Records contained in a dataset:
·····
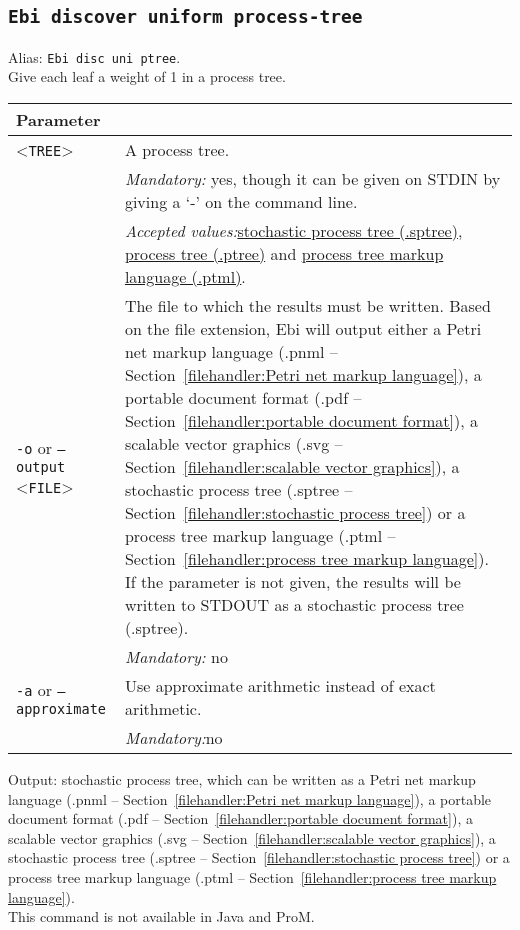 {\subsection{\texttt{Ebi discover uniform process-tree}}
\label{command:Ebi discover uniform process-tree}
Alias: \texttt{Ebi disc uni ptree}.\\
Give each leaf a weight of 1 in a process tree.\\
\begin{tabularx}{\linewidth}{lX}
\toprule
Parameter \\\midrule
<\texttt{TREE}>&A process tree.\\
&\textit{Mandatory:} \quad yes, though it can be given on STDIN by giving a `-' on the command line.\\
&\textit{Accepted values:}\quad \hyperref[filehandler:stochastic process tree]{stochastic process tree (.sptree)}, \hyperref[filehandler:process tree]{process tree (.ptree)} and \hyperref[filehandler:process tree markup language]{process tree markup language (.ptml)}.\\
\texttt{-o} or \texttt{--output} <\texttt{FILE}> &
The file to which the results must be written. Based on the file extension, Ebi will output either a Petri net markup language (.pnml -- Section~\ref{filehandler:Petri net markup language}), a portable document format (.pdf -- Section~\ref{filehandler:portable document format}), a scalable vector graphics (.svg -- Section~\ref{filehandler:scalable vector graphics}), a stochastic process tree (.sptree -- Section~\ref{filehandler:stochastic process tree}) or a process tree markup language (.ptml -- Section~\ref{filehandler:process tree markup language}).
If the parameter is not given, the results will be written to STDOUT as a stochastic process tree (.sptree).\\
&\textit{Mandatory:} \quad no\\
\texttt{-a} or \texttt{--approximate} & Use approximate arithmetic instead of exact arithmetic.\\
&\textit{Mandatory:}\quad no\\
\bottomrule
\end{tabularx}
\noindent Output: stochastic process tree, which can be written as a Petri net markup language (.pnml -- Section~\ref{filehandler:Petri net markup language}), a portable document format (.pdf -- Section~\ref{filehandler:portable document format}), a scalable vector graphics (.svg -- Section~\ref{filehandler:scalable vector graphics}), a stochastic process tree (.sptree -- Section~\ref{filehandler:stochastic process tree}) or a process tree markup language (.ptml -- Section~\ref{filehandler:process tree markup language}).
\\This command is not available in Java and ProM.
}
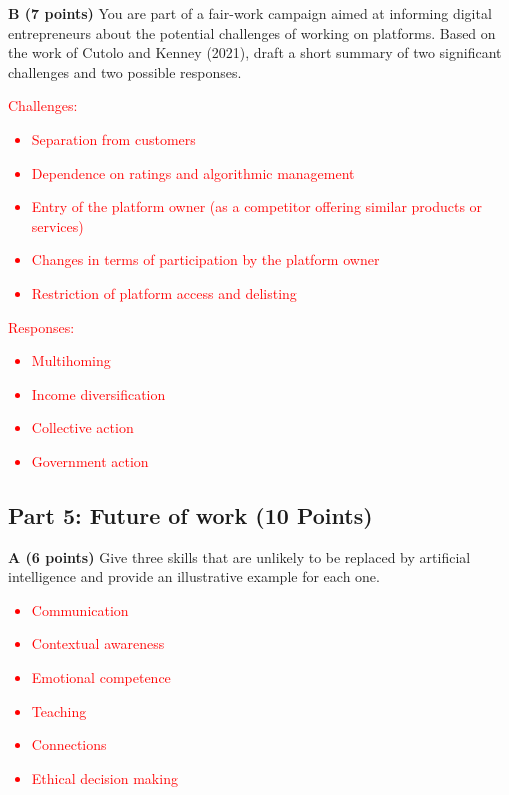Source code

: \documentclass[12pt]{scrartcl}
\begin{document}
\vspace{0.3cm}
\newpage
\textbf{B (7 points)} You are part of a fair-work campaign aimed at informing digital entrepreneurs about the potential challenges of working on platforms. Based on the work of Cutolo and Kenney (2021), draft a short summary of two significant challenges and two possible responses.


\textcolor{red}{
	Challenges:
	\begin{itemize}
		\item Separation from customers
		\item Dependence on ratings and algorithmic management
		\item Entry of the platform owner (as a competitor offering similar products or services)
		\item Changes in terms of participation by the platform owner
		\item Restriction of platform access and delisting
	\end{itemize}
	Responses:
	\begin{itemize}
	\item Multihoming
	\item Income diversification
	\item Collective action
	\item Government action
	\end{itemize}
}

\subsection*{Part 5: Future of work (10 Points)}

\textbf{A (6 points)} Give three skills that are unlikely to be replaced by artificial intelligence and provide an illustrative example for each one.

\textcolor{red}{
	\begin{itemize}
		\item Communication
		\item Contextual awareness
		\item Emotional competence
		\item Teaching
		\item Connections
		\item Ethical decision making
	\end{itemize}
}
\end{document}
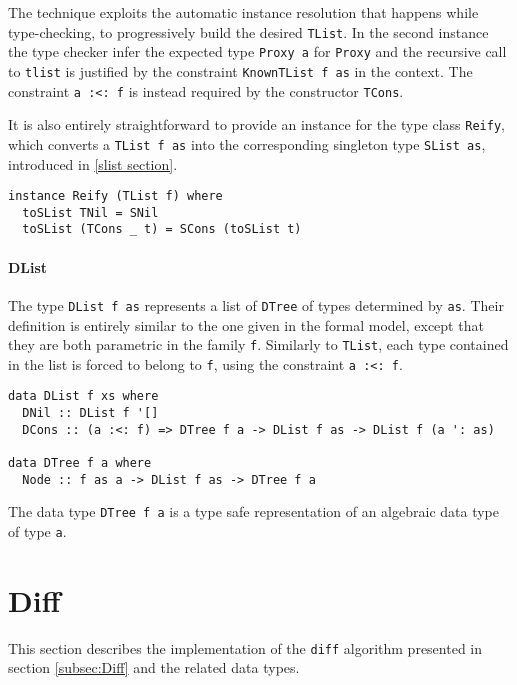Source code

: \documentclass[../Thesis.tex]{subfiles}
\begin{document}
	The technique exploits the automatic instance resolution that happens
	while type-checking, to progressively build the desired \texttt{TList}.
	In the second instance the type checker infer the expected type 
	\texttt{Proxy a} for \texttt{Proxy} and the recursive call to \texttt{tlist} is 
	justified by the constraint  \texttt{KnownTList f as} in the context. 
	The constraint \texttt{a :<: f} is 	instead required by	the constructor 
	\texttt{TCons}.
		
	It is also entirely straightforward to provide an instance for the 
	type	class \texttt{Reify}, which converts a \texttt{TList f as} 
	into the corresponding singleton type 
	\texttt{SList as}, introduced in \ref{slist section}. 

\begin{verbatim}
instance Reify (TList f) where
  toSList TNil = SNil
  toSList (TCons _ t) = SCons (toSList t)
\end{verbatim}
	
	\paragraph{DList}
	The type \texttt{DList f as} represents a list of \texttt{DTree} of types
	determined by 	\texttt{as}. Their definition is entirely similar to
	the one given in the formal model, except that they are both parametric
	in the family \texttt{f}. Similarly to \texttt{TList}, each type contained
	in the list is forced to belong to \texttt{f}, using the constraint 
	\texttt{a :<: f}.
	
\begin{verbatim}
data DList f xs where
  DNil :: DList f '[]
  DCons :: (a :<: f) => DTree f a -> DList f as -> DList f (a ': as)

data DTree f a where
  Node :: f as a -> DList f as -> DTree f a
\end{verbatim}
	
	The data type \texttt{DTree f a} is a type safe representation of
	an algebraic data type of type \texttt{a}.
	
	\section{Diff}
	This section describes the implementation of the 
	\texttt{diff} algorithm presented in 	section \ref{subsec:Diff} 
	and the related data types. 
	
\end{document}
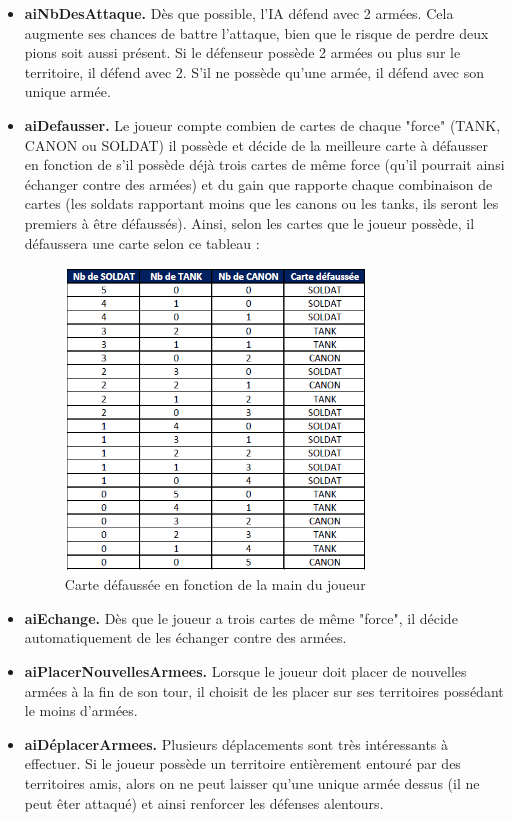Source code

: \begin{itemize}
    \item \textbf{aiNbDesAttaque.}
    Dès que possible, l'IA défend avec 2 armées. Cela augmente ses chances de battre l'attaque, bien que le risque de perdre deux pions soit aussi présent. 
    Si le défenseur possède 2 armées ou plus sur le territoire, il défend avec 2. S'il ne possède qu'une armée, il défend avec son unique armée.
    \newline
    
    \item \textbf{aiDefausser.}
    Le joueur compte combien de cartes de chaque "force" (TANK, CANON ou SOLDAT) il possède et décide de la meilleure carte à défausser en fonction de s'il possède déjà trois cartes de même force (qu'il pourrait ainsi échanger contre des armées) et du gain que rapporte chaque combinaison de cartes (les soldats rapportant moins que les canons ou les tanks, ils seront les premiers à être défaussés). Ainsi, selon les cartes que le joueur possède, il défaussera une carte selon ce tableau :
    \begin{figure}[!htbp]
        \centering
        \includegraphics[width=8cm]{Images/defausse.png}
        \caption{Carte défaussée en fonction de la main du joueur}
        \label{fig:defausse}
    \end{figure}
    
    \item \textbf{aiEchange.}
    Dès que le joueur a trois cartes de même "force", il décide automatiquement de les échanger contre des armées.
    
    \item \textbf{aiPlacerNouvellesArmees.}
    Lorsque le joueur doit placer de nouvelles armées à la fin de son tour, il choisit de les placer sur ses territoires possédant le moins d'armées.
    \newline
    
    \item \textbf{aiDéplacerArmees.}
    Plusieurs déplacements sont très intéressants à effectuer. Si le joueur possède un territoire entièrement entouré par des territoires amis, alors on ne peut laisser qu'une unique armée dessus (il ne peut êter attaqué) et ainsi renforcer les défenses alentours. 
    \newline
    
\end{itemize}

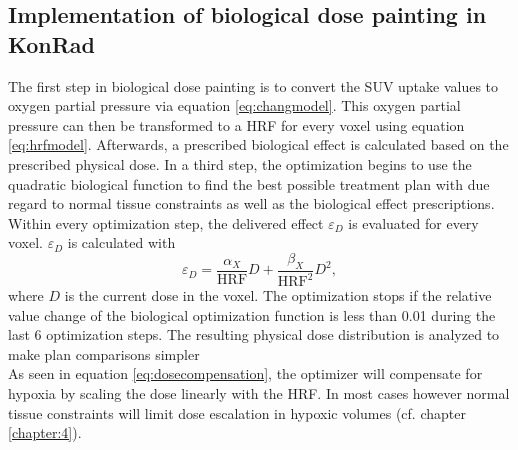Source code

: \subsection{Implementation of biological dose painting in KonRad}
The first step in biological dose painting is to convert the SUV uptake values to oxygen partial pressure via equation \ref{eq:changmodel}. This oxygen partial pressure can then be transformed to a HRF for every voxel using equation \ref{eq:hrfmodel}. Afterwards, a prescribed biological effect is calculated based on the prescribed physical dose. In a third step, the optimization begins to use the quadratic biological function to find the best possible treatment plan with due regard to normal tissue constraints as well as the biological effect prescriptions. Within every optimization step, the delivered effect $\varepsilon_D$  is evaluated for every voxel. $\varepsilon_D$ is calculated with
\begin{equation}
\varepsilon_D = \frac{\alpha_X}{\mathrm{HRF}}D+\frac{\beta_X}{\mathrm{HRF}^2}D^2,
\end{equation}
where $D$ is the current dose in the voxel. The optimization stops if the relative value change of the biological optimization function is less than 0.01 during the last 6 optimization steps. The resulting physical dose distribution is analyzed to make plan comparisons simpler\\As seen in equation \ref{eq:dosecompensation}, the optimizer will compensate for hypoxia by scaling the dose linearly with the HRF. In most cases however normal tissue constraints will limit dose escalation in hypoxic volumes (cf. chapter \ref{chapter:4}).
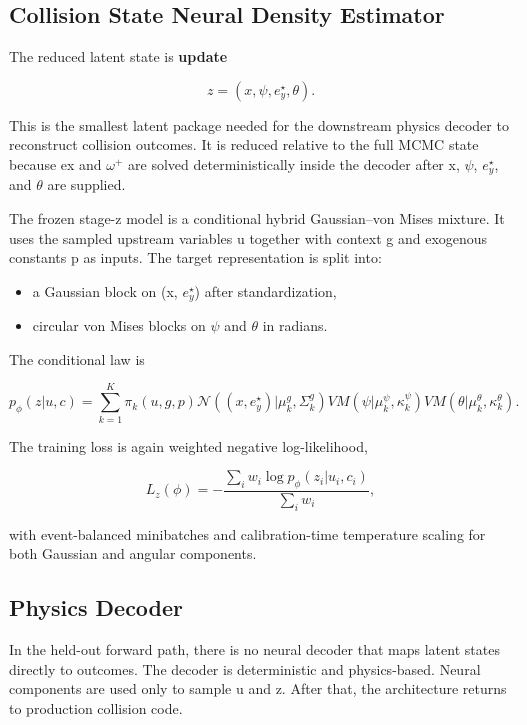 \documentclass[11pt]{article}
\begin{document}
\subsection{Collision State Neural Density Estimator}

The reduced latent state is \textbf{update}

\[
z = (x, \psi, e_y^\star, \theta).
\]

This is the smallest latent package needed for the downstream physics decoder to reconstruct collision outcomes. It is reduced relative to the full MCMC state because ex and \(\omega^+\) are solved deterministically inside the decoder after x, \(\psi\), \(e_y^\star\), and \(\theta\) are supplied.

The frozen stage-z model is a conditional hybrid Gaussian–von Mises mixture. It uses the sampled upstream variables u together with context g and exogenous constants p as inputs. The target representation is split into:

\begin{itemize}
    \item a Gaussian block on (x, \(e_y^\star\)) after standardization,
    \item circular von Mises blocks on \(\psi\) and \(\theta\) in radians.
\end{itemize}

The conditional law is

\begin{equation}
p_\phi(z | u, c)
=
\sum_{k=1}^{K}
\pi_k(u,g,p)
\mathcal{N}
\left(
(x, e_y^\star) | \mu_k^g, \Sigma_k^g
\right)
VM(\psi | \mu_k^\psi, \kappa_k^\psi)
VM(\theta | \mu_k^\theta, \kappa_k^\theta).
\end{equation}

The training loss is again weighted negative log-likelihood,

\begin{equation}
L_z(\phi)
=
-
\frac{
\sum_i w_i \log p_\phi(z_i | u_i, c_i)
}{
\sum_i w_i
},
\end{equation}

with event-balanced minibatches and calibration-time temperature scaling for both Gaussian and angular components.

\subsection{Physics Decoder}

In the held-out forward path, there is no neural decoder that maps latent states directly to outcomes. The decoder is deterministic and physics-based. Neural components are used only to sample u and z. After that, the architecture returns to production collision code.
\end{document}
·····
**Directions:** Nothing but a number belongs in the answer, namely how many lines above include "instead".

**Exercise result:** 2